The task: Somewhere below are a line with "Implementing a stack to" and a later line with "the program), Michael". Output exactly those lines and all lines between them.

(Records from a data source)
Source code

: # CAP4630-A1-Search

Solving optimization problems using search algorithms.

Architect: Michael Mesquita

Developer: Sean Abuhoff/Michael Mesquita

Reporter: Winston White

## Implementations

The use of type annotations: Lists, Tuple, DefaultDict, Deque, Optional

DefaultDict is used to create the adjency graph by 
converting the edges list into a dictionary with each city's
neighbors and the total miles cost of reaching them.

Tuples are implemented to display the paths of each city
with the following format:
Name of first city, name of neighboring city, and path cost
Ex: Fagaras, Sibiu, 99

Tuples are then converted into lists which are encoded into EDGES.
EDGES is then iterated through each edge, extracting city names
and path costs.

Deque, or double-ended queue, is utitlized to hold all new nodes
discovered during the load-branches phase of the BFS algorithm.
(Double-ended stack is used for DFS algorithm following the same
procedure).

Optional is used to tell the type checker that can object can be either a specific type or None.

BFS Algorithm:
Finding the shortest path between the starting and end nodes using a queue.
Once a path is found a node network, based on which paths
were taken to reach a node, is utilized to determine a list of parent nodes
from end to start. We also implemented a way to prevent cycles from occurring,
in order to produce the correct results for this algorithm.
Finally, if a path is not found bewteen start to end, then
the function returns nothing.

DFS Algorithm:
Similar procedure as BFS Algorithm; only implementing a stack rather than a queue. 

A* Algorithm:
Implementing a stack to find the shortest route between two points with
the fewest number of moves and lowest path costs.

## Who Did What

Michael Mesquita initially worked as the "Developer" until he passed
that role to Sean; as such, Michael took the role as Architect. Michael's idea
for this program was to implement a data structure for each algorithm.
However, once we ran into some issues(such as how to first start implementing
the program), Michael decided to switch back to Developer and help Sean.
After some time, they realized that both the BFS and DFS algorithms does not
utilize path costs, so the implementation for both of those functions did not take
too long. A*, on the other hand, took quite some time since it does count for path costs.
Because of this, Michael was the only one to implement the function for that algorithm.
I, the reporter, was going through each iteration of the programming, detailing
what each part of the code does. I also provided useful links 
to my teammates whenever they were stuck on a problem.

Task response:
Implementing a stack to find the shortest route between two points with
the fewest number of moves and lowest path costs.

## Who Did What

Michael Mesquita initially worked as the "Developer" until he passed
that role to Sean; as such, Michael took the role as Architect. Michael's idea
for this program was to implement a data structure for each algorithm.
However, once we ran into some issues(such as how to first start implementing
the program), Michael decided to switch back to Developer and help Sean.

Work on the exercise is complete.